### Work request
Hunt through the entries for the word "core" and copy each line in which it appears.

### Dataset records
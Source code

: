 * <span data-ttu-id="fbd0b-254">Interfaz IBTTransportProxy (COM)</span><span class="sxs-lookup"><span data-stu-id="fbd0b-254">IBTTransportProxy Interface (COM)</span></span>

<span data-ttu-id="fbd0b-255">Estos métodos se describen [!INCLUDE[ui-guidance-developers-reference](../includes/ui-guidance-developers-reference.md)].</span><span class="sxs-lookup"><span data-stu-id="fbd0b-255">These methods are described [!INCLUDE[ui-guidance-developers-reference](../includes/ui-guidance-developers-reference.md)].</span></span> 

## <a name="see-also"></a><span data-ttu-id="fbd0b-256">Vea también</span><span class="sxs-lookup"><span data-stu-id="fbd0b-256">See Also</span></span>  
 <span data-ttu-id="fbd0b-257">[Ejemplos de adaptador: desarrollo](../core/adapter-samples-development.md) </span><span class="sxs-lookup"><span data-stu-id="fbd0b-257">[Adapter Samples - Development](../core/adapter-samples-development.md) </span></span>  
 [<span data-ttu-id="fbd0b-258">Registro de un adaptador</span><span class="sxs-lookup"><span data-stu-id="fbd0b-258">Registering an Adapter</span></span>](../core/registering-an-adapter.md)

### Finished exercise
 <span data-ttu-id="fbd0b-257">[Ejemplos de adaptador: desarrollo](../core/adapter-samples-development.md) </span><span class="sxs-lookup"><span data-stu-id="fbd0b-257">[Adapter Samples - Development](../core/adapter-samples-development.md) </span></span>  
 [<span data-ttu-id="fbd0b-258">Registro de un adaptador</span><span class="sxs-lookup"><span data-stu-id="fbd0b-258">Registering an Adapter</span></span>](../core/registering-an-adapter.md)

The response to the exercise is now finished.